Koalitionsverhandlungen zwischen ÖVP und FPÖ gescheitert: Österreich wird keine „Filiale Russlands“

WIEN – So lange schien alles klar, nun ist der Traum von einer Regierungskoalition aus Österreichischer Volkspartei (ÖVP) und den Freiheitlichen der FPÖ ausgeträumt. FPÖ-Chef Herbert Kickl, den viele schon als neuen Bundeskanzler der Alpenrepublik gesehen hatten, gab heute den Auftrag zur Regierungsbildung zurück an den Bundespräsidenten Alexander Van der Bellen.
„Die Verhandlungen waren zu unserem Bedauern letztlich nicht von Erfolg gekrönt“, wird Kickl aus seinem Schreiben an den Präsidenten zitiert. Die Christdemokraten bewerten das Scheitern naturgemäß aus einer anderen Perspektive: „Machtrausch und Kompromisslosigkeit von Herbert Kickl“, seien die Gründe für den Abbruch der Gespräche, erklärte ÖVP-Generalsekretär Alexander Pröll in Wien. Pröll ließ durchblicken, dass sich Kickl in den Verhandlungen kaum selbst eingebracht habe. So sei der designierte Kanzler in den fünf Wochen der Koalitionsverhandlungen nur sieben Stunden am Verhandlungstisch dabei gesessen.

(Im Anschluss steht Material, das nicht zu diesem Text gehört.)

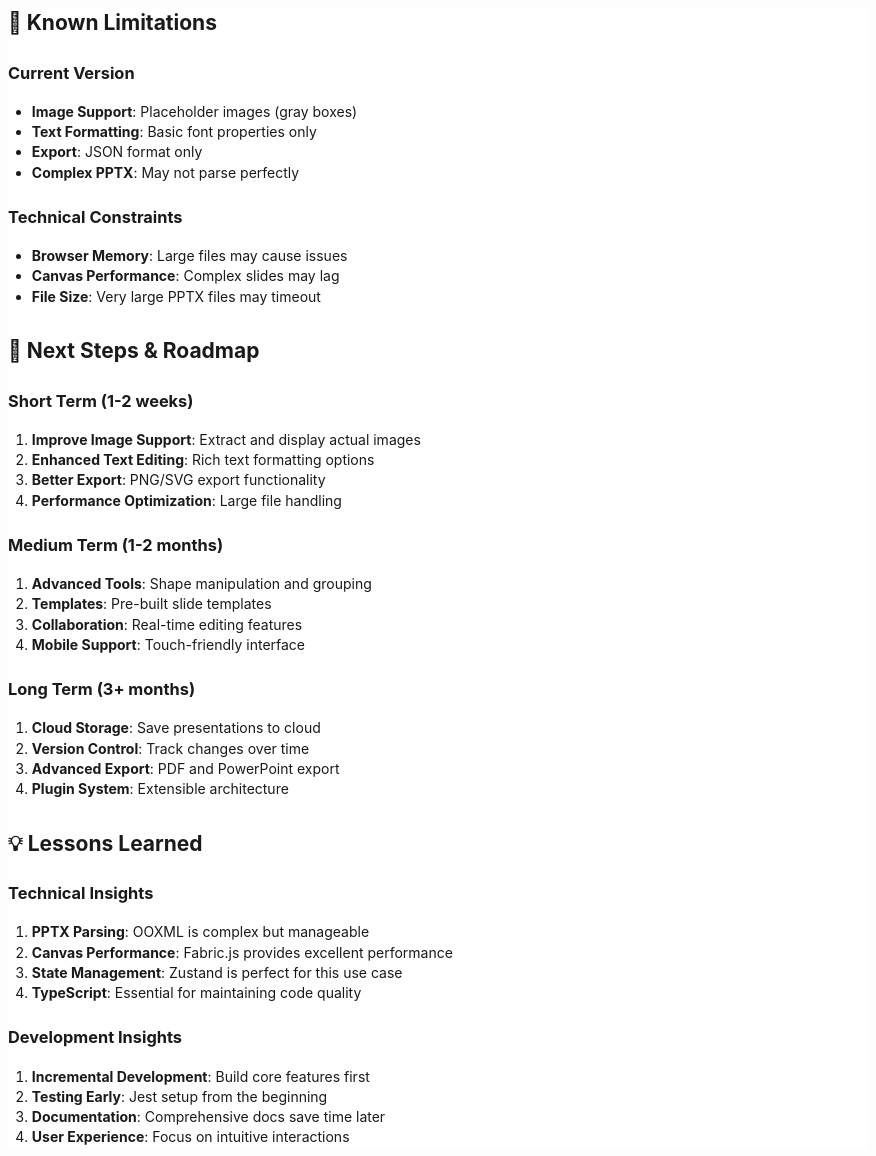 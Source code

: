 ## 🚧 Known Limitations

### Current Version
- **Image Support**: Placeholder images (gray boxes)
- **Text Formatting**: Basic font properties only
- **Export**: JSON format only
- **Complex PPTX**: May not parse perfectly

### Technical Constraints
- **Browser Memory**: Large files may cause issues
- **Canvas Performance**: Complex slides may lag
- **File Size**: Very large PPTX files may timeout

## 🔮 Next Steps & Roadmap

### Short Term (1-2 weeks)
1. **Improve Image Support**: Extract and display actual images
2. **Enhanced Text Editing**: Rich text formatting options
3. **Better Export**: PNG/SVG export functionality
4. **Performance Optimization**: Large file handling

### Medium Term (1-2 months)
1. **Advanced Tools**: Shape manipulation and grouping
2. **Templates**: Pre-built slide templates
3. **Collaboration**: Real-time editing features
4. **Mobile Support**: Touch-friendly interface

### Long Term (3+ months)
1. **Cloud Storage**: Save presentations to cloud
2. **Version Control**: Track changes over time
3. **Advanced Export**: PDF and PowerPoint export
4. **Plugin System**: Extensible architecture

## 💡 Lessons Learned

### Technical Insights
1. **PPTX Parsing**: OOXML is complex but manageable
2. **Canvas Performance**: Fabric.js provides excellent performance
3. **State Management**: Zustand is perfect for this use case
4. **TypeScript**: Essential for maintaining code quality

### Development Insights
1. **Incremental Development**: Build core features first
2. **Testing Early**: Jest setup from the beginning
3. **Documentation**: Comprehensive docs save time later
4. **User Experience**: Focus on intuitive interactions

Wie es nun weitergeht in Wien, das ist vollkommen offen
Die sozialdemokratische SPÖ und die liberalen Neos haben gerade der ÖVP angeboten, die zuvor gescheiterten Bemühungen um die Bildung einer Regierung in österreich wieder aufzunehmen. Möglich wäre auch baldige Neuwahlen, wobei Beobachter wenig Chancen sehen, dass dann ein klareres Bild entstehen würde, außer, dass die FPÖ vermutlich Stimmen hinzugewönne. Auch die Einsetzung einen parteiunabhängigen Expertenregierung durch den Bundespräsidenten wird ernsthaft diskutiert.

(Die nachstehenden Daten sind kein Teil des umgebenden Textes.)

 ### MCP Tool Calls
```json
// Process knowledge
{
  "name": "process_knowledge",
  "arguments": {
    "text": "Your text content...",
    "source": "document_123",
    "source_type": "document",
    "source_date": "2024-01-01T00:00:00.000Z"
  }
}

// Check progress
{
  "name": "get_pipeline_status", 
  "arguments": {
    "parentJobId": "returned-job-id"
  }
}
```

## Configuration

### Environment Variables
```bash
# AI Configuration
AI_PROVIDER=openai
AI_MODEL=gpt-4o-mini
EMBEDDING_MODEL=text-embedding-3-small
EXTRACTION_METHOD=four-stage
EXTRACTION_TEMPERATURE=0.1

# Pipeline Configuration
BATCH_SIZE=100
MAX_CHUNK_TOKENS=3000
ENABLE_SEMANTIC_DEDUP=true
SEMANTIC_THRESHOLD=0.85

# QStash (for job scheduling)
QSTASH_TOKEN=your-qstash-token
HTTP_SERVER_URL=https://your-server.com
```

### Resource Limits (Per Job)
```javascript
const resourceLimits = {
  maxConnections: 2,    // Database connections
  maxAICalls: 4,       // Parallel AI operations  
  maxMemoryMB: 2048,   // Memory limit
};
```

Öffentlich wird der Streit über den Zuschnitt und die Ressorts eines neuen Kabinetts als Grund für das Scheitern der Verhandlungen genannt.
In Hintergrundgesprächen ist zu hören, dass der Dissens zwischen ÖVP und FPÖ bei der Außen- und Sicherheitspolitik letztlich den Ausschlag zum Scheitern der Gespräche geführt hatte.
Die FPÖ ist extrem EU-kritisch und lehnt eine weitere Unterstütztung der Ukraine im Verteidigungskrieg gegen Russland ab. Ein „ÖVP-Insider“ wird zitiert: Österreich droht „eine Filiale Russlands“ zu werden. Die FPÖ hatte, durchaus erfolgreich, mit dem Wahlslogan „Festung Europa“ zur Wahl aufgerufen. Die Christdemokraten sehen die Alpenrepublik fest eingebettet in die europäische Staatengemeinschaft.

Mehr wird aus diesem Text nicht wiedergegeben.